» Rendered images with source text
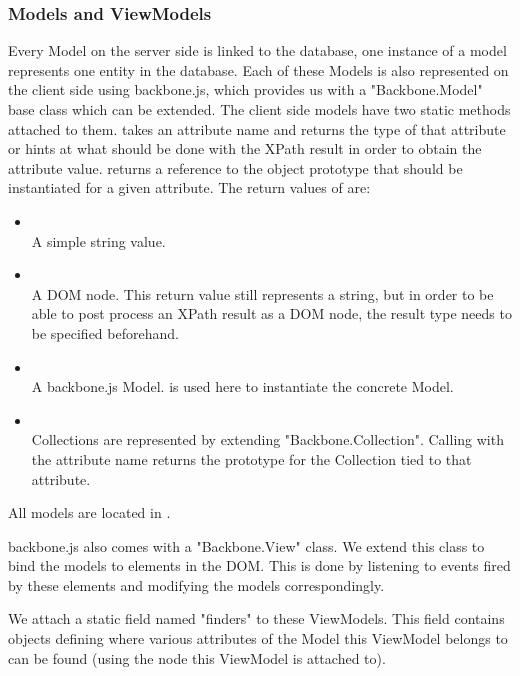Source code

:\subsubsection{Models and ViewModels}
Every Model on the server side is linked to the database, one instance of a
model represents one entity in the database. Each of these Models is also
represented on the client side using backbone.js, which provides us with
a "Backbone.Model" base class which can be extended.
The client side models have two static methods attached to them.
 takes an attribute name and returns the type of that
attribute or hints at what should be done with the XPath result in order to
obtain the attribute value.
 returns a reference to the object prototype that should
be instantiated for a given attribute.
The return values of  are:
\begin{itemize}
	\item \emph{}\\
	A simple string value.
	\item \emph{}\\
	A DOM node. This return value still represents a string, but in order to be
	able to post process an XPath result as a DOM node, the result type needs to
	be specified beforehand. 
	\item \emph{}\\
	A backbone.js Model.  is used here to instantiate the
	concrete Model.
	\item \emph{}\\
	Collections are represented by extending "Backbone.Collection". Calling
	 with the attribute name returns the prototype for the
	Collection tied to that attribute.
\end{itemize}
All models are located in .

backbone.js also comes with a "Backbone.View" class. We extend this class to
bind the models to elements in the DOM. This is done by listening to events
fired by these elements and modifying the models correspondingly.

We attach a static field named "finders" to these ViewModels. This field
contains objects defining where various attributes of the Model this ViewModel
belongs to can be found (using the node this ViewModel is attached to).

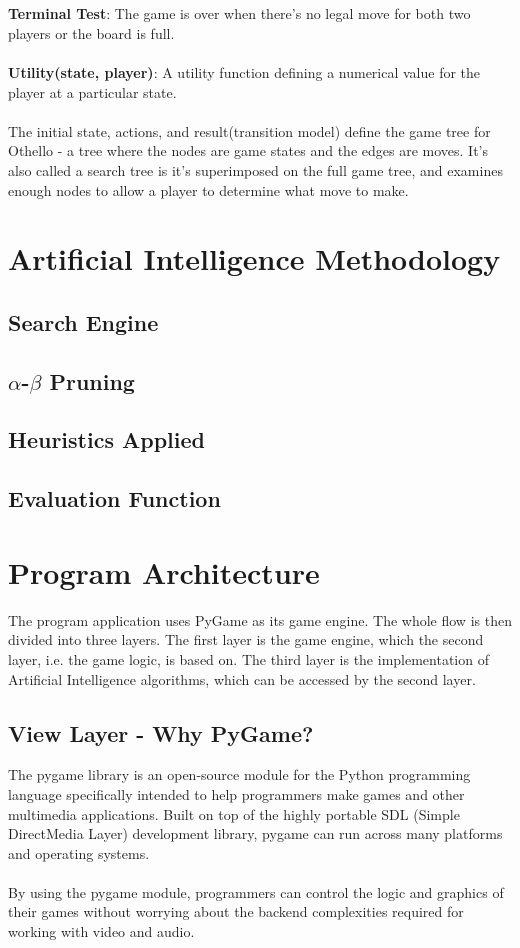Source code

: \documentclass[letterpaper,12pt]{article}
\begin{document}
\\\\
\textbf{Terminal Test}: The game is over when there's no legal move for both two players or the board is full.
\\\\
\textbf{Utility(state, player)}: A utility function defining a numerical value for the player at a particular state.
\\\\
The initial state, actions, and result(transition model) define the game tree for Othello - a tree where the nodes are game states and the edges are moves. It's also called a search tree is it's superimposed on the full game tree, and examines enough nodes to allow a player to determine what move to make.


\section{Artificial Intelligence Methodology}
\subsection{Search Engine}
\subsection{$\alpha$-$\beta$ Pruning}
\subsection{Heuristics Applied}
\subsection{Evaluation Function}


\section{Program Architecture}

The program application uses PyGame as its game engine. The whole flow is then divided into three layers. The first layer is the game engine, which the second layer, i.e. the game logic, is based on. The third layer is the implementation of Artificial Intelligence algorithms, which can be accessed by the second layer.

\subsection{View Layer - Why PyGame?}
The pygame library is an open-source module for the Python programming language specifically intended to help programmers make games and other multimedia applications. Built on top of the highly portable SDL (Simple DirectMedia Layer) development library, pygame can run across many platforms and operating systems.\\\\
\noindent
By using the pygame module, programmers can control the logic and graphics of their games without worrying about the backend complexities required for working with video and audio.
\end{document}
...
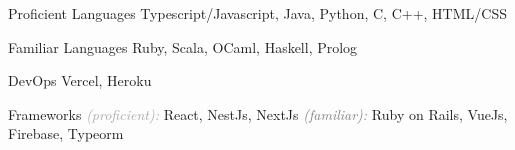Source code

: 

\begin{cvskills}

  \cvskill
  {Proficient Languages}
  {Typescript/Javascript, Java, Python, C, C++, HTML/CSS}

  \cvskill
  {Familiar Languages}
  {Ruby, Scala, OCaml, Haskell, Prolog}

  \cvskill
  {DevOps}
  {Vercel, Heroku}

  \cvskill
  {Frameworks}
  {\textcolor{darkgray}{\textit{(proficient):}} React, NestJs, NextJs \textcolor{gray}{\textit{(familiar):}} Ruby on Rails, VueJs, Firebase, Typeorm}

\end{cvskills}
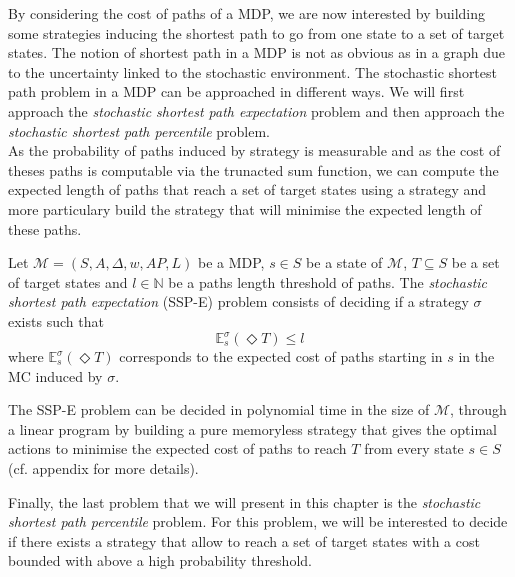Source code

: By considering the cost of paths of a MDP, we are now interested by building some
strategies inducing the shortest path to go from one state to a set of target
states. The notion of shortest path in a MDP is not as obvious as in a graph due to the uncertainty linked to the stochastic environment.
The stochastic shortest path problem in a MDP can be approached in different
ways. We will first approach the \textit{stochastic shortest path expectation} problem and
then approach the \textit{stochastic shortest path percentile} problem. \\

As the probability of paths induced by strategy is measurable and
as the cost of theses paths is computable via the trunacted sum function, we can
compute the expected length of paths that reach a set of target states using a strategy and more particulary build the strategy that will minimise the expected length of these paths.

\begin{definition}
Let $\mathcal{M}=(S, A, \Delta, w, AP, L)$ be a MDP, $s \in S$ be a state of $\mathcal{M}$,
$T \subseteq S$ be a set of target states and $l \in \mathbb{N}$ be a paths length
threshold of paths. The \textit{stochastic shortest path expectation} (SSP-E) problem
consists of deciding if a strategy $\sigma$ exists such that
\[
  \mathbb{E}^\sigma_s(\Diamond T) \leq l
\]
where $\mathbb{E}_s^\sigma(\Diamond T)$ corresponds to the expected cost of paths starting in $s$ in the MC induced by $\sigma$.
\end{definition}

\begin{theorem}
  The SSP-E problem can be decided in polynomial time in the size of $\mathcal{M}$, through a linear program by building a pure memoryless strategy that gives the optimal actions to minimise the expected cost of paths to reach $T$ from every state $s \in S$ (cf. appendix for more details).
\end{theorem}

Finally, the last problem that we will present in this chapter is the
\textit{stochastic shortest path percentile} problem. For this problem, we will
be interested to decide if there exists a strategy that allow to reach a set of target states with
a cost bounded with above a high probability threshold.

» WHAT YOU HAVE TO DO
Copy every line of the records above that contains "mathbb".

» RESPONSE FOR THIS EXERCISE
$T \subseteq S$ be a set of target states and $l \in \mathbb{N}$ be a paths length
  \mathbb{E}^\sigma_s(\Diamond T) \leq l
where $\mathbb{E}_s^\sigma(\Diamond T)$ corresponds to the expected cost of paths starting in $s$ in the MC induced by $\sigma$.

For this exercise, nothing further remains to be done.